I am seeing this now in another way: is there a way to streamline this where the areas of conflict are minimized and the situation is not set up as a betrayal of you and your authority, instead of his normal and necessarily desire to be self-determining?
When he turns 18 he can be treated like an adult which means that he will be responsible for sustaining himself economically. Sooner or later.
I did not catch on to this for awhile, that I was not obligated to "launch" my son even if he blocked or did not sustain any changes. I kept pushing and pushing him to get this job, this training, go to school, etc. until at 23 I kicked him out.

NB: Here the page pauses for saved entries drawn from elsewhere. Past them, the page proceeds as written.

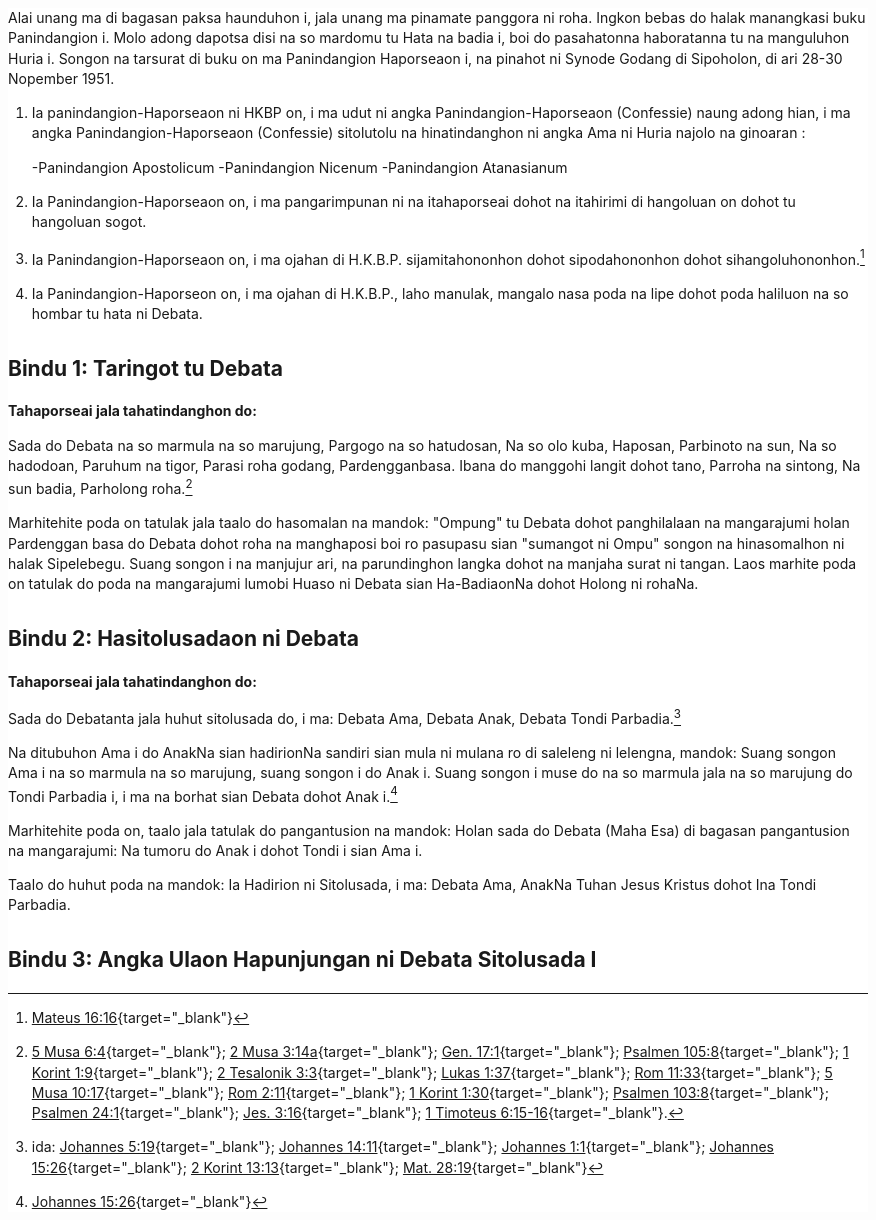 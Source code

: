 Alai unang ma di bagasan paksa haunduhon i, jala unang ma pinamate panggora ni roha. Ingkon bebas do halak manangkasi buku Panindangion i. Molo adong dapotsa disi na so mardomu tu Hata na badia i, boi do pasahatonna haboratanna tu na manguluhon Huria i. Songon na tarsurat di buku on ma Panindangion Haporseaon i, na pinahot ni Synode Godang di Sipoholon, di ari 28-30 Nopember 1951.

1. Ia panindangion-Haporseaon ni HKBP on, i ma udut ni angka Panindangion-Haporseaon (Confessie) naung adong hian, i ma angka Panindangion-Haporseaon (Confessie) sitolutolu na hinatindanghon ni angka Ama ni Huria najolo na ginoaran :

     -Panindangion Apostolicum
     -Panindangion Nicenum
     -Panindangion Atanasianum

2. Ia Panindangion-Haporseaon on, i ma pangarimpunan ni na itahaporseai dohot na itahirimi di hangoluan on dohot tu hangoluan sogot.

3. Ia Panindangion-Haporseaon on, i ma ojahan di H.K.B.P. sijamitahononhon dohot sipodahononhon dohot sihangoluhononhon.[^Matius 16:16]

4. Ia Panindangion-Haporseon on, i ma ojahan di H.K.B.P., laho manulak, mangalo nasa poda na lipe dohot poda haliluon na so hombar tu hata ni Debata.

## Bindu 1: Taringot tu Debata

**Tahaporseai jala tahatindanghon do:**

Sada do Debata na so marmula na so marujung, Pargogo na so hatudosan, Na so olo kuba, Haposan, Parbinoto na sun, Na so hadodoan, Paruhum na tigor, Parasi roha godang, Pardengganbasa. Ibana do manggohi langit dohot tano, Parroha na sintong, Na sun badia, Parholong roha.[^Ulangan 6:4 et al]

Marhitehite poda on tatulak jala taalo do hasomalan na mandok: "Ompung" tu Debata dohot panghilalaan na mangarajumi holan Pardenggan basa do Debata dohot roha na manghaposi boi ro pasupasu sian "sumangot ni Ompu" songon na hinasomalhon ni halak Sipelebegu. Suang songon i na manjujur ari, na parundinghon langka dohot na manjaha surat ni tangan. Laos marhite poda on tatulak do poda na mangarajumi lumobi Huaso ni Debata sian Ha-BadiaonNa dohot Holong ni rohaNa.

## Bindu 2: Hasitolusadaon ni Debata

**Tahaporseai jala tahatindanghon do:**

Sada do Debatanta jala huhut sitolusada do, i ma: Debata Ama, Debata Anak, Debata Tondi Parbadia.[^Yohanes 5:19 et al]

Na ditubuhon Ama i do AnakNa sian hadirionNa sandiri sian mula ni mulana ro di saleleng ni lelengna, mandok: Suang songon Ama i na so marmula na so marujung, suang songon i do Anak i. Suang songon i muse do na so marmula jala na so marujung do Tondi Parbadia i, i ma na borhat sian Debata dohot Anak i.[^Yohanes 15:26]

Marhitehite poda on, taalo jala tatulak do pangantusion na mandok: Holan sada do Debata (Maha Esa) di bagasan pangantusion na mangarajumi: Na tumoru do Anak i dohot Tondi i sian Ama i.

Taalo do huhut poda na mandok: Ia Hadirion ni Sitolusada, i ma: Debata Ama, AnakNa Tuhan Jesus Kristus dohot Ina Tondi Parbadia.

## Bindu 3: Angka Ulaon Hapunjungan ni Debata Sitolusada I


[^31-5-1934]: 31 Mei 1934
[^Bolkestein]: Dr. H.M. Bolkestein alaman 203 baris 24 sian ginjang
[^2 Korintus 4:13]: [2 Korint 4:13](https://alkitab.mobi/toba/passage/2Ko+4%3A13){target="_blank"}
[^1 Petrus 3:15]: [1 Petrus 3:15](https://alkitab.mobi/toba/passage/1Pt+3%3A15){target="_blank"}. [1 Timoteus 4:6](https://alkitab.mobi/toba/passage/1Ti+4%3A6){target="_blank"}: "Anggo i dipodahon ho tu angka dongan, gabe tutu ma ho parhalado ni Kristus, manghangoluhon hata haporseaon i dohot poda na uli na niihuthonmi".
[^Yohanes 4:2:4]: [Johannes 4:2-4](https://alkitab.mobi/toba/passage/Yoh+4%3A2-4){target="_blank"}
[^Efesus 4:5, Yohanes 17:21]: [Epesus 4:5](https://alkitab.mobi/toba/passage/Efe+4%3A5){target="_blank"}, [Johannes 17:21](https://alkitab.mobi/toba/passage/Yoh+17%3A21){target="_blank"}
[^Ulangan 6:7]: [5 Musa 6:7](https://alkitab.mobi/toba/passage/Ula+6%3A7){target="_blank"}
[^2 Korintus 1:21-22, 2 Timotius 3:16-17]: [2 Korint 1:21-22](https://alkitab.mobi/toba/passage/2Ko+1%3A21-22){target="_blank"}, [2 Timoteus 3:16-17](https://alkitab.mobi/toba/passage/2Ti+3%3A16-17){target="_blank"}
[^Matius 16:16]: [Mateus 16:16](https://alkitab.mobi/toba/passage/Mat+16%3A16){target="_blank"}
[^Ulangan 6:4 et al]: [5 Musa 6:4](https://alkitab.mobi/toba/passage/Ula+6%3A4){target="_blank"}; [2 Musa 3:14a](https://alkitab.mobi/toba/passage/Kel+3%3A14){target="_blank"}; [Gen. 17:1](https://alkitab.mobi/toba/passage/Kej+17%3A1){target="_blank"}; [Psalmen 105:8](https://alkitab.mobi/toba/passage/Mzm+105%3A8){target="_blank"}; [1 Korint 1:9](https://alkitab.mobi/toba/passage/1Ko+1%3A9){target="_blank"}; [2 Tesalonik 3:3](https://alkitab.mobi/toba/passage/2Te+3%3A3){target="_blank"}; [Lukas 1:37](https://alkitab.mobi/toba/passage/Luk+1%3A37){target="_blank"}; [Rom 11:33](https://alkitab.mobi/toba/passage/Rom+11%3A33){target="_blank"}; [5 Musa 10:17](https://alkitab.mobi/toba/passage/Ula+10%3A17){target="_blank"}; [Rom 2:11](https://alkitab.mobi/toba/passage/Rom+2%3A11){target="_blank"}; [1 Korint 1:30](https://alkitab.mobi/toba/passage/1Ko+1%3A30){target="_blank"}; [Psalmen 103:8](https://alkitab.mobi/toba/passage/Mzm+103%3A8){target="_blank"}; [Psalmen 24:1](https://alkitab.mobi/toba/passage/Mzm+24%3A1){target="_blank"}; [Jes. 3:16](https://alkitab.mobi/toba/passage/Yes+3%3A16){target="_blank"}; [1 Timoteus 6:15-16](https://alkitab.mobi/toba/passage/1Ti+6%3A15-16){target="_blank"}.
[^Yohanes 5:19 et al]: ida: [Johannes 5:19](https://alkitab.mobi/toba/passage/Yoh+5%3A19){target="_blank"}; [Johannes 14:11](https://alkitab.mobi/toba/passage/Yoh+14%3A11){target="_blank"}; [Johannes 1:1](https://alkitab.mobi/toba/passage/Yoh+1%3A1){target="_blank"}; [Johannes 15:26](https://alkitab.mobi/toba/passage/Yoh+15%3A26){target="_blank"}; [2 Korint 13:13](https://alkitab.mobi/toba/passage/2Ko+13%3A13){target="_blank"}; [Mat. 28:19](https://alkitab.mobi/toba/passage/Mat+28%3A19){target="_blank"}
[^Yohanes 15:26]: [Johannes 15:26](https://alkitab.mobi/toba/passage/Yoh+15%3A26){target="_blank"}
[^Matius 28 et al]: [Mat. 28:18](https://alkitab.mobi/toba/passage/Mat+28%3A18){target="_blank"}; [Ep. 1:20-22](https://alkitab.mobi/toba/passage/Efe+1%3A20-22){target="_blank"}; [Ep. 1:7](https://alkitab.mobi/toba/passage/Efe+1%3A7){target="_blank"}; [Johannes 3:16](https://alkitab.mobi/toba/passage/Yoh+3%3A16){target="_blank"}; [Heb. 9:14](https://alkitab.mobi/toba/passage/Ibr+9%3A14){target="_blank"}; [Pilippi 2:9-11](https://alkitab.mobi/toba/passage/Flp+2%3A9-11){target="_blank"}.
[^Matius 23:8-10]: [Math. 23:8-10](https://alkitab.mobi/toba/passage/Mat+23%3A8-10){target="_blank"}.
[^Roma 8:14-17; 1 Korintus 3:16]: [Rom 8:14-17](https://alkitab.mobi/toba/passage/Rom+8%3A14-17){target="_blank"}; [1 Korint 3:16](https://alkitab.mobi/toba/passage/1Ko+3%3A16){target="_blank"} (patudos lapatan ni Haporseaon patoluhon).
[^2 Petrus 1:21]: [2 Petrus 1:21](https://alkitab.mobi/toba/passage/2Pt+1%3A21){target="_blank"}
[^Wahyu 22:18-19]: [Pangungkapon 22:18-19](https://alkitab.mobi/toba/passage/Why+22%3A18-19){target="_blank"}
[^Amsal 3:5; Mazmur 111:10]: [Poda Salomo 3:5](https://alkitab.mobi/toba/passage/Ams+3%3A5){target="_blank"}; [Psalmen 111:10](https://alkitab.mobi/toba/passage/Mzm+111%3A10){target="_blank"}
[^Yohanes 8:44; Kejadian 3:1-7; Wahyu 20:10]: [Johannes 8:44](https://alkitab.mobi/toba/passage/Yoh+8%3A44){target="_blank"}; [1 Musa 3:1-7](https://alkitab.mobi/toba/passage/Kej+3%3A1-7){target="_blank"}; [Pangungkapon. 20:10](https://alkitab.mobi/toba/passage/Why+20%3A10){target="_blank"}
[^1 Yohanes 3:4; Yakobus 1:15]: [1 Johannes 3:4](https://alkitab.mobi/toba/passage/1Yo+3%3A4){target="_blank"}; [Jakobus 1:15](https://alkitab.mobi/toba/passage/Yak+1%3A15){target="_blank"}
[^Mazmur 51:7 et al]: [Psalmen 51:7](https://alkitab.mobi/toba/passage/Mzm+51%3A7){target="_blank"}; [58:4](https://alkitab.mobi/toba/passage/Mzm+58%3A4){target="_blank"}; [1 Musa 8:21](https://alkitab.mobi/toba/passage/Kej+8%3A21){target="_blank"}; [Rom 5:12](https://alkitab.mobi/toba/passage/Rom+5%3A12){target="_blank"}, [3:12](https://alkitab.mobi/toba/passage/Rom+3%3A12){target="_blank"}, [23](https://alkitab.mobi/toba/passage/Rom+3%3A23){target="_blank"}; [Titus 3:5](https://alkitab.mobi/toba/passage/Tit+3%3A5){target="_blank"}; [Yohanes 3:5](https://alkitab.mobi/toba/passage/Yoh+3%3A5){target="_blank"}; [Johannes 6:63](https://alkitab.mobi/toba/passage/Yoh+6%3A63){target="_blank"}
[^Yohanes 3:16 et al]: [Johannes 3:16](https://alkitab.mobi/toba/passage/Yoh+3%3A16){target="_blank"}; [2 Korint 8:9](https://alkitab.mobi/toba/passage/2Ko+8%3A9){target="_blank"}; [Ulaon ni Apostel 4:12](https://alkitab.mobi/toba/passage/Kis+4%3A12){target="_blank"}.
[^1 Korintus 1:2 et al]: [1 Korint 1:2](https://alkitab.mobi/toba/passage/1Ko+1%3A2){target="_blank"}; [1 Petrus 2:9](https://alkitab.mobi/toba/passage/1Pt+2%3A9){target="_blank"}; [Efesus 1:2, 22](https://alkitab.mobi/toba/passage/Efe+1%3A2,22){target="_blank"}; [1 Korint 3](https://alkitab.mobi/toba/passage/1Ko+3){target="_blank"}
[^1 Petrus 2:9 et al]: [1 Petrus 2:9](https://alkitab.mobi/toba/passage/1Pt+2%3A9){target="_blank"}; [Efesus 2:22](https://alkitab.mobi/toba/passage/Efe+2%3A22){target="_blank"}; [Pangungkapon 1:6](https://alkitab.mobi/toba/passage/Why+1%3A6){target="_blank"}; [Efesus 3:21](https://alkitab.mobi/toba/passage/Efe+3%3A21){target="_blank"}; [1 Korint 3:16](https://alkitab.mobi/toba/passage/1Ko+3%3A16){target="_blank"}
[^Wahyu 7:9]: [Pangungkapon 7:9](https://alkitab.mobi/toba/passage/Why+7%3A9){target="_blank"}
[^Yohanes 17:20-21]: [Johannes 17:20-21](https://alkitab.mobi/toba/passage/Yoh+17%3A20-21){target="_blank"}
[^1 Korintus 12:28]: [1 Korint 12:28](https://alkitab.mobi/toba/passage/1Ko+12%3A28){target="_blank"}
[^Efesus 4:11; Kisah Para Rasul 6]: [Ep. 4:11](https://alkitab.mobi/toba/passage/Efe+4%3A11){target="_blank"} dohot Diacon ([Ulaon ni Apostel 6](https://alkitab.mobi/toba/passage/Kis+6){target="_blank"}).
[^Matius 28:19 et al]: [Mateus 28:19](https://alkitab.mobi/toba/passage/Mat+28%3A19){target="_blank"}; [Markus 16:15-16](https://alkitab.mobi/toba/passage/Mrk+16%3A15-16){target="_blank"}; [Mateus 26](https://alkitab.mobi/toba/passage/Mat+26){target="_blank"}; [Markus 14](https://alkitab.mobi/toba/passage/Mrk+14){target="_blank"}; [Lukas 22](https://alkitab.mobi/toba/passage/Luk+22){target="_blank"}; [2 Korint 11](https://alkitab.mobi/toba/passage/2Ko+11){target="_blank"}
[^Markus 10:14; Lukas 18:16]: [Markus 10:14](https://alkitab.mobi/toba/passage/Mrk+10%3A14){target="_blank"}; [Lukas 18:16](https://alkitab.mobi/toba/passage/Luk+18%3A16){target="_blank"}
[^Kisah Para Rasul 2:41 et al]: [Ulaon ni Apostel 2:41](https://alkitab.mobi/toba/passage/Kis+2%3A41){target="_blank"}, [10:48](https://alkitab.mobi/toba/passage/Kis+10%3A48){target="_blank"}, [16:33](https://alkitab.mobi/toba/passage/Kis+16%3A33){target="_blank"}; [Rom 6:4](https://alkitab.mobi/toba/passage/Rom+6%3A4){target="_blank"}; [1 Korint 10:4](https://alkitab.mobi/toba/passage/1Ko+10%3A4){target="_blank"}; [Titus 3:5](https://alkitab.mobi/toba/passage/Tit+3%3A5){target="_blank"}; [Heber 11:29](https://alkitab.mobi/toba/passage/Ibr+11%3A29){target="_blank"}; [1 Petrus 3:21](https://alkitab.mobi/toba/passage/1Pt+3%3A21){target="_blank"}
[^1 Korintus 11:17-34]: [1 Korint 11:17-34](https://alkitab.mobi/toba/passage/1Ko+11%3A17-34){target="_blank"}; [Mateus 26](https://alkitab.mobi/toba/passage/Mat+26){target="_blank"}; [Markus 14](https://alkitab.mobi/toba/passage/Mrk+14){target="_blank"}; [Lukas 22](https://alkitab.mobi/toba/passage/Luk+22){target="_blank"}
[^1 Korintus 11:24-25]: [1 Korint 11:24-25](https://alkitab.mobi/toba/passage/1Ko+11%3A24-25){target="_blank"}
[^1 Korintus 14:33]: [1 Korint 14:33](https://alkitab.mobi/toba/passage/1Ko+14%3A33){target="_blank"}
[^Matius 22:21b]: [Mateus 22:21b](https://alkitab.mobi/toba/passage/Mat+22%3A21){target="_blank"}
[^Matius 15 et al]: [Mateus 15](https://alkitab.mobi/toba/passage/Mat+15){target="_blank"}; [Rom 14](https://alkitab.mobi/toba/passage/Rom+14){target="_blank"}; [Kolose 2](https://alkitab.mobi/toba/passage/Kol+2){target="_blank"}; [Ulaon ni Apostel 15](https://alkitab.mobi/toba/passage/Kis+15){target="_blank"}; [1 Timotius 4:4-5](https://alkitab.mobi/toba/passage/1Ti+4%3A4-5){target="_blank"}
[^Yohanes 5:15-16 et al]: [Johannes 5:15-16](https://alkitab.mobi/toba/passage/Yoh+5%3A15-16){target="_blank"}; [Efesus 2:8](https://alkitab.mobi/toba/passage/Efe+2%3A8){target="_blank"}; [Rom 5:1](https://alkitab.mobi/toba/passage/Rom+5%3A1){target="_blank"}
[^Ibrani 9:27]: [Heber 9:27](https://alkitab.mobi/toba/passage/Ibr+9%3A27){target="_blank"}
[^Wahyu 14:53]: [Pangungkapon 14:53](https://alkitab.mobi/toba/passage/Why+14%3A53){target="_blank"}
[^Wahyu 7:9-17]: [Pangungkapon 7:9-17](https://alkitab.mobi/toba/passage/Why+7%3A9-17){target="_blank"}
[^Ibrani 1:14]: [Heber 1:14](https://alkitab.mobi/toba/passage/Ibr+1%3A14){target="_blank"}
[^Yohanes 5:28 et al]: [Johannes 5:28](https://alkitab.mobi/toba/passage/Yoh+5%3A28){target="_blank"}; [1 Tesalonik 4:16](https://alkitab.mobi/toba/passage/1Te+4%3A16){target="_blank"}; [Mateus 24:3](https://alkitab.mobi/toba/passage/Mat+24%3A3){target="_blank"}; [Lukas 21:28](https://alkitab.mobi/toba/passage/Luk+21%3A28){target="_blank"}; [Pangungkapon 20:11-15](https://alkitab.mobi/toba/passage/Why+20%3A11-15){target="_blank"}
[^Matius 25; 1 Korintus 15:52; 2 Korintus 5:10]: [Mateus 25](https://alkitab.mobi/toba/passage/Mat+25){target="_blank"}; [1 Korint 15:52](https://alkitab.mobi/toba/passage/1Ko+15%3A52){target="_blank"}; [2 Korint 5:10](https://alkitab.mobi/toba/passage/2Ko+5%3A10){target="_blank"}
[^Matius 25:34]: [Mateus 25:34](https://alkitab.mobi/toba/passage/Mat+25%3A34){target="_blank"}
[^Matius 25]: [Mateus 25](https://alkitab.mobi/toba/passage/Mat+25){target="_blank"}
[^1 Tesalonika 5:2]: [1 Tesalonik 5:2](https://alkitab.mobi/toba/passage/1Te+5%3A2){target="_blank"}; [Mateus 24:42, 50](https://alkitab.mobi/toba/passage/Mat+24%3A42,50){target="_blank"}; [Lukas 12:35-36](https://alkitab.mobi/toba/passage/Luk+12%3A35-36){target="_blank"}
[^Lukas 12:35-36]: [Lukas 12:35-36](https://alkitab.mobi/toba/passage/Luk+12%3A35-36){target="_blank"}
[^2 Timotius 3:16-17]: [2 Timotius 3:16-17](https://alkitab.mobi/toba/passage/2Ti+3%3A16-17){target="_blank"}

The idea was that this way he would have to deal with life on his terms, both the autonomy and the responsibility. Rather than swim, he sank more, eventually getting on SSI for mental illness, and living homeless off and on for months. Which I saw as a horrible series of events.
It took 4 plus years for him to modify his behavior sufficient to be close to us (or with us). Now he wants to be close and is acting in such a way to sustain it. The productivity issue is still on the table.
Being an adult requires accountability to oneself as well as to others. My son at 28 is just barely catching on to this concept.
He is keenly aware of his history, his life path. Indirectly he expresses a certain pride and self-esteem that he has survived such trials and changed. He has gained a lot of wisdom about the human condition as a consequences of his own struggles.
Through my son as an example I understand more and more about what is sustaining and important about life.
As a young and middle age person I was very ambitious and fought to get ahead. I had very little understanding internally of what I needed and wanted. It was pretty much all externally that my life played out...wanting to go somewhere, some goal, some place to be better, feel better.
My son is showing me a different way to live. Every day I am amazed by him. Instead of seeing where he does not fit (a glass half full), or feeling so deeply his suffering as if it was my own, I admire his growing self-awareness and awareness of others.
I do not know why I am going off on this tangent...except to say that your son's turning 18 is not something you should dread. I was adamantly against SSI, for which my son would probably have qualified as a child. I felt it would label him and limit his potential, most of all, to himself. My clinging to this defensive position must have contributed to the realization of my very fears, what I sought to prevent.
Now, I wonder if I did the right thing about SSI which I could have applied for on my son's behalf before he turned 18. If your son has issues for which he might qualify, it might be a gift for him to have the basis for self-support (assisted by auxiliary community supports) and autonomy right out of the gate.
I see now that my son could have worked his way off SSI if that had been in the cards. That I did not have to fear that he would not make it. The making it, was in him, which is what I did not see clearly enough.
He is making it. Just on his terms and in his own way.
Your son is making strides. He is bucking you because actually it is a good thing--he wants to call the shots for himself, in his own life.
Actually, this is
what we would want, minus the strife. But in doing so--he of necessity has to buck you. This is a developmental issue, and not personal to you, I think.
I am glad you are posting. It is helpful to me. Thank you.